I'm not sure what to make of Halifax's behavior. :? The other night while I was sleeping I felt this really sharp pain right between my neck and shoulder and there Halifax was... chomping down on me. :roll: 

This isn't the first time he has bitten me there either. I was sitting down on one of our couches and he just came up to me... looked like he was hugging me and bit me the exact same way.

I'm starting to think that it's his way of showing everyone that I'm his pet human or something. :lol: The first time I was petting Kiley... the second time I was sleeping next to my husband in a bed too small Hali to sleep next to me. Is this jealous behavior or what? I'm not sure if it is it or not... or if he is just be squirly.


----------



## doodlebug (May 13, 2006)

When I come home from the hairdresser Callie will get up on the back of the couch and rub her face on my head and then bite my head (sometimes way too hard). I believe it must have to do with one of the scents of the products that they use. Not sure if she likes the scent or if she's trying to mark me because I no longer smell like her mama. Are you using a perfume or cream in that area that might be causing a similar reaction?

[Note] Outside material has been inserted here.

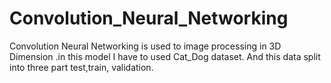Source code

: # Convolution_Neural_Networking
Convolution Neural Networking is used to image processing in 3D Dimension .in this model I have to used Cat_Dog dataset. And this data split into three part test,train, validation.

Or maybe he's just a vampire.... :lol: :lol: :lol:


----------



## zippy96444 (Mar 7, 2006)

Mango does that sometimes. I really think it is an I love you, you are mine thng. It seems to happen when I am loving on him. It seems he gets overly stimulated and does it. Sometimes when I am holding him, I can tell just by his posture and eyes when he is going to do it.


----------



## hallie_love (Sep 5, 2005)

My 1-year old (today!) Hallie constantly jumps up on both my shoulders and my boyfriends shoulders and lays right across them, and about half the time ends up chomping down on us too! she's the most affectionate cat in the world so i know it's not her just being mean ... hm ... i'd really like to know why this happens too!


----------



## Sheemie (May 21, 2006)

That happened with my kitten too. I kept a spray bottle next to my bed and whenever he did it I spritzed him, he stopped in two days!


----------



## gizmocat (May 22, 2006)

*air power*

Gizmo will sometimes try to give me a nip when she sits on my lap. This is generally a sign of overstimulation. I say "No" and if she keeps doing it, she is put on another chair. 
If your cat is in your face and chomping on your neck, blow a short sharp puff of air in his face.
Cats _hate_ that and best of all, you don't have to get up and get a water bottle. The chastisement is immediate and he should get the message very quickly that you don't tolerate that behaviour.


----------